É possível observar também outras esferas de poder na teia social, sobretudo no ato de discursar contra o poder estabelecido. Os profetas que utilizam a categoria das crianças para desestabilizar o poder que existe na figura do rei, quando Isaías proclama o nascimento de uma criança que governará, ou de uma criança que será o guia da nação, na verdade ele está exercendo o poder que está contido no discurso que pretende estabelecer o que é certo ou errado para a sociedade. Neste sentido, o seu discurso contrapõe as instâncias de poder, mas cria uma outra forma de poder. O discurso dele aponta para uma nova “ordem”, a saber, um novo messias, uma nova forma de vida.

Isaías, no capítulo 7.14, diz: “Eis a jovem está grávida e dará à luz um filho e chamará seu nome Imanuel”, temos neste trecho, parte do todo da perícope, o fato de que o rei não acolhe as palavras do profeta, por conseguinte esta mensagem para ele é uma mensagem de repreensão. Neste sentido, aqui reside um discurso contra o poder, mas que também exerce um

tipo de poder na sociedade. Pois sua denúncia aponta para um novo sistema, o que Foucault destaca como relações de poderes que se estabelecem campos de saber e que constituem ao mesmo tempo relações de poder.

Observa-se, portanto, algumas estruturas, o funcionamento das relações de poder e como elas ocorrem na sociedade judaíta do século 8º. a.C., a partir da ótica foucaultiana. Certamente, estas relações só se estabelecem a partir de regras e hierarquias que determinam quais aspectos comportam o exercício do poder nas relações sociais em vários seguimentos, mas também percebe-se nas relações o poder difuso.

Através das relações de poder descritas por Foucault e aplicada ao contexto de Judá, pode-se perceber que há outras relações de força que são interiores ao relacionamento Estado X povo. Dentro da profecia para o povo existem outras formas de dominação que não são apreendidas pelo Estado ou por outras lideranças que se colocam à frente da população. O poder nesse sentido é exercido de forma celular. Pois como salienta Foucault, “toda forma de saber produz poder”. Dividir, classificar, conhecer cada célula social é importante para governar. O poder é então baseado na “microfísica do poder” que se estabelece em processos.

Considerações

Neste capítulo foram tratados os conceitos de messias e messianismo, assim como as bases para o surgimento deste conceito em Israel e Judá. Assim, foi possível delinear quais as características do messianismo apresentados no Antigo Oriente Médio, bem como fazer uma leitura sociológica, o que ajuda na compreensão mais aberta a respeito do tema e que será aplicado posteriormente, ainda que de uma maneira não tão sistemática.

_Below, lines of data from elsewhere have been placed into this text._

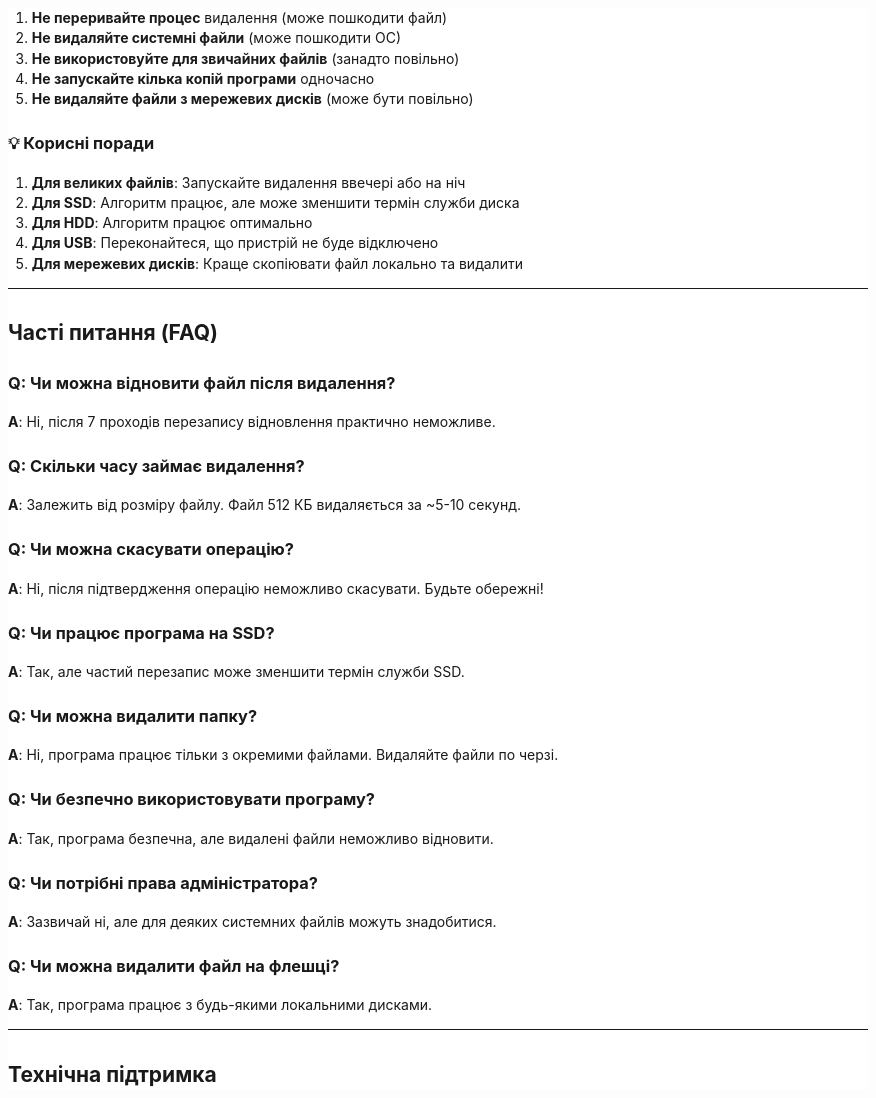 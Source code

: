1. **Не переривайте процес** видалення (може пошкодити файл)
2. **Не видаляйте системні файли** (може пошкодити ОС)
3. **Не використовуйте для звичайних файлів** (занадто повільно)
4. **Не запускайте кілька копій програми** одночасно
5. **Не видаляйте файли з мережевих дисків** (може бути повільно)

### 💡 Корисні поради

1. **Для великих файлів**: Запускайте видалення ввечері або на ніч
2. **Для SSD**: Алгоритм працює, але може зменшити термін служби диска
3. **Для HDD**: Алгоритм працює оптимально
4. **Для USB**: Переконайтеся, що пристрій не буде відключено
5. **Для мережевих дисків**: Краще скопіювати файл локально та видалити

---

## Часті питання (FAQ)

### Q: Чи можна відновити файл після видалення?

**A**: Ні, після 7 проходів перезапису відновлення практично неможливе.

### Q: Скільки часу займає видалення?

**A**: Залежить від розміру файлу. Файл 512 КБ видаляється за ~5-10 секунд.

### Q: Чи можна скасувати операцію?

**A**: Ні, після підтвердження операцію неможливо скасувати. Будьте обережні!

### Q: Чи працює програма на SSD?

**A**: Так, але частий перезапис може зменшити термін служби SSD.

### Q: Чи можна видалити папку?

**A**: Ні, програма працює тільки з окремими файлами. Видаляйте файли по черзі.

### Q: Чи безпечно використовувати програму?

**A**: Так, програма безпечна, але видалені файли неможливо відновити.

### Q: Чи потрібні права адміністратора?

**A**: Зазвичай ні, але для деяких системних файлів можуть знадобитися.

### Q: Чи можна видалити файл на флешці?

**A**: Так, програма працює з будь-якими локальними дисками.

---

## Технічна підтримка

Sobre o tema do messianismo no AT, no próximo capítulo serão tratados, mais detalhadamente, os aspectos que envolvem o messianismo no AT, em Judá e em Jerusalém a partir do profeta Isaías.

Há que salientar que a proposta de inserção do excurso, sobre a leitura foucaultiana de poder aplicado a Isaías, teve a finalidade de apresentar um tema que não necessariamente é pauta desta pesquisa, mas que ajuda a compreender o messianismo judaíta a partir de outra ótica: o poder como um conceito político-religioso e que ajuda na compreensão da figura messiânica e seu papel na sociedade.

A partir do próximo capítulo serão tratados os temas messias e messianismo a partir de Judá, Jerusalém e Israel e o contexto que fomentou a profecia de Isaías no século 8. a.C.